Page 77 of Scourged

“That is …” She exhaled heavily, still staring at those eyes.

“I know,” Mariah whispered. “But it’s true. And you know it.”

Ryenne closed her eyes. Breathed again. And nodded.

“I do. I do know it.” She reopened her eyes. “Do you know what it means? To carry the magic of the goddess of life and the goddess of death?”

“No.” Mariah turned back to the mountains. “Do you?” There was a subtle, hopeful note to her question. As if she truly believed Ryenne might have the answers she sought. The answers to who she was and why she existed.

But Ryenne could not lie to her. Not now, not anymore.

“I am sorry, Mariah. I do not.”

The two women stood on that balcony for several minutes in silence, lost in their thoughts and the impossibility of the future that now stared back at them.

“I want to discuss my coronation.” Mariah’s voice, hoarse and tired, broke the silence.

Ryenne again rested her hand on Mariah’s arm. “Whenever you are ready, so am I.” Another pause. “The final bond happened … there, didn’t it?”

Out of the corner of her eye, she saw Mariah’s nod. She didn’t pry further; there was no need. She could feel the magic, could feel the change in her very aura.

“I carry one final drop of magic with me.
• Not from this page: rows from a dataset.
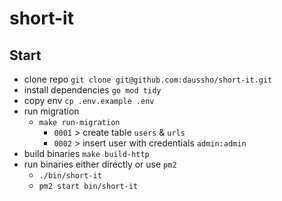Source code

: # short-it

## Start
- clone repo `git clone git@github.com:daussho/short-it.git`
- install dependencies `go mod tidy`
- copy env `cp .env.example .env`
- run migration
	- `make run-migration`
		- `0001` > create table `users` & `urls`
		- `0002` > insert user with credentials `admin:admin`
- build binaries `make build-http`
- run binaries either directly or use `pm2`
	- `./bin/short-it`
	- `pm2 start bin/short-it`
At the coronation, it will become yours. And it will be done. My connection to the earth will end, and my Armature and I will be at rest. Onita will be yours until Qhohena wills it otherwise.”

“Until Qhohena wills it otherwise,” Mariah echoed, still staring at the mountains.

A sound burst through the doors behind them. Something exuberant, and filled with tears, and carrying the faint scent of saffron and cinnamon and cloves.

“Lassie!” Mikael’s bright voice echoed across the balcony, and Mariah whirled. Tears leaped into her eyes, and with more emotion than Ryenne had seen from her, she jolted forward, straight into the cook’s arms.

“Mikael,” Mariah choked out through sobs. “I am so fucking happy to see you.”

“Oh my, dearie,” Mikael said, his tears streaming down his freckled face, his usual brown band of leather holding his unruly shock of orange hair from his face. “If you were that hungry, all you had to do was send for me earlier.”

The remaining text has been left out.